## WHAT YOU HAVE TO DO
All lines in the listing below from the one containing "Всюду ниже будем" through the last should be written out exactly, and only those.

----

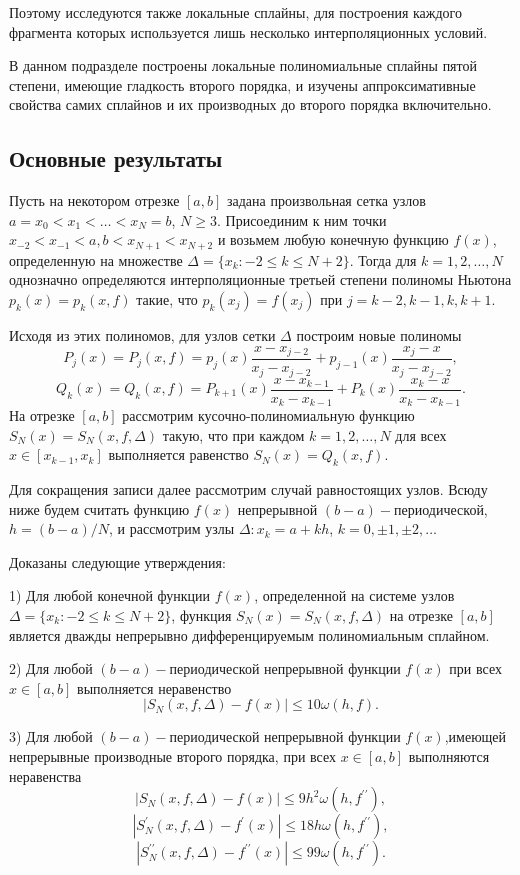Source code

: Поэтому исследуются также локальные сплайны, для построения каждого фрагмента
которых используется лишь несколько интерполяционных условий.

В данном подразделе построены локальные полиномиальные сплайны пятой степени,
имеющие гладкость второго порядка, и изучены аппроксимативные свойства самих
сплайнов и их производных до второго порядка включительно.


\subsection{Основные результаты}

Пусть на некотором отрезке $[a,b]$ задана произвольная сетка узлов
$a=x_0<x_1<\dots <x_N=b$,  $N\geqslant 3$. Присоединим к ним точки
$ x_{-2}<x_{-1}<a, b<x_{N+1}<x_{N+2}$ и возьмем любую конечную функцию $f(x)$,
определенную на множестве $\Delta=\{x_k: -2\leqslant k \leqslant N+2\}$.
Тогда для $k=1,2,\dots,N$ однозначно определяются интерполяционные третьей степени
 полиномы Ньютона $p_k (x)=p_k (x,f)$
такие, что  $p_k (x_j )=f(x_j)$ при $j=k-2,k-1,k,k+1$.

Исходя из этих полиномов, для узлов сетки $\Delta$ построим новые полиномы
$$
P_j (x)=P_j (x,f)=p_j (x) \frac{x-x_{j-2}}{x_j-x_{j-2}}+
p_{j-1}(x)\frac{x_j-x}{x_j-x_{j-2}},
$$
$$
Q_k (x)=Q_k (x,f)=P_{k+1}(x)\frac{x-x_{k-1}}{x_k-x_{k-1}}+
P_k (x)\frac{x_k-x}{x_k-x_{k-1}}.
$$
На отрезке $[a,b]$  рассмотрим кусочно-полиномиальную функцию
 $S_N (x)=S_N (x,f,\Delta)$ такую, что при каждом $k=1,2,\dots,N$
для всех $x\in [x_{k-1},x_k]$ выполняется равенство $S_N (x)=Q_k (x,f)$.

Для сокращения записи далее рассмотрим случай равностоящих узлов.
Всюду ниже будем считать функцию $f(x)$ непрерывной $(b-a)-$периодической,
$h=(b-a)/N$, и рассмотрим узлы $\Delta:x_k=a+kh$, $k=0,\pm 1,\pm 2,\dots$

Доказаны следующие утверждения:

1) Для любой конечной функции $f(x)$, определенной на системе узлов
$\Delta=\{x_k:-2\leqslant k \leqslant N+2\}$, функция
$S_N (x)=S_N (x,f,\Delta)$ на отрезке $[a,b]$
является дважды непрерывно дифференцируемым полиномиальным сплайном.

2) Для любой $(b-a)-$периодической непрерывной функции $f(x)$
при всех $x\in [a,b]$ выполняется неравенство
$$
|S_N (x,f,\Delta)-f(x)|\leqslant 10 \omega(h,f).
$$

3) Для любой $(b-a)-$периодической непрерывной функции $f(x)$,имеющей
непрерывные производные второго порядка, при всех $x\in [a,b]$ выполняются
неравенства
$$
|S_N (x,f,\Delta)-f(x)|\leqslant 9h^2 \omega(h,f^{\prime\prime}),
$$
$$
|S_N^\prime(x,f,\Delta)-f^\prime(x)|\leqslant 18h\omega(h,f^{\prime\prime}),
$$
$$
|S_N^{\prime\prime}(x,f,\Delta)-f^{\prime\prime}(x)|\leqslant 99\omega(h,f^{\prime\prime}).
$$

----

## ANSWER AREA
Всюду ниже будем считать функцию $f(x)$ непрерывной $(b-a)-$периодической,
$h=(b-a)/N$, и рассмотрим узлы $\Delta:x_k=a+kh$, $k=0,\pm 1,\pm 2,\dots$

Доказаны следующие утверждения:

1) Для любой конечной функции $f(x)$, определенной на системе узлов
$\Delta=\{x_k:-2\leqslant k \leqslant N+2\}$, функция
$S_N (x)=S_N (x,f,\Delta)$ на отрезке $[a,b]$
является дважды непрерывно дифференцируемым полиномиальным сплайном.

2) Для любой $(b-a)-$периодической непрерывной функции $f(x)$
при всех $x\in [a,b]$ выполняется неравенство
$$
|S_N (x,f,\Delta)-f(x)|\leqslant 10 \omega(h,f).
$$

3) Для любой $(b-a)-$периодической непрерывной функции $f(x)$,имеющей
непрерывные производные второго порядка, при всех $x\in [a,b]$ выполняются
неравенства
$$
|S_N (x,f,\Delta)-f(x)|\leqslant 9h^2 \omega(h,f^{\prime\prime}),
$$
$$
|S_N^\prime(x,f,\Delta)-f^\prime(x)|\leqslant 18h\omega(h,f^{\prime\prime}),
$$
$$
|S_N^{\prime\prime}(x,f,\Delta)-f^{\prime\prime}(x)|\leqslant 99\omega(h,f^{\prime\prime}).
$$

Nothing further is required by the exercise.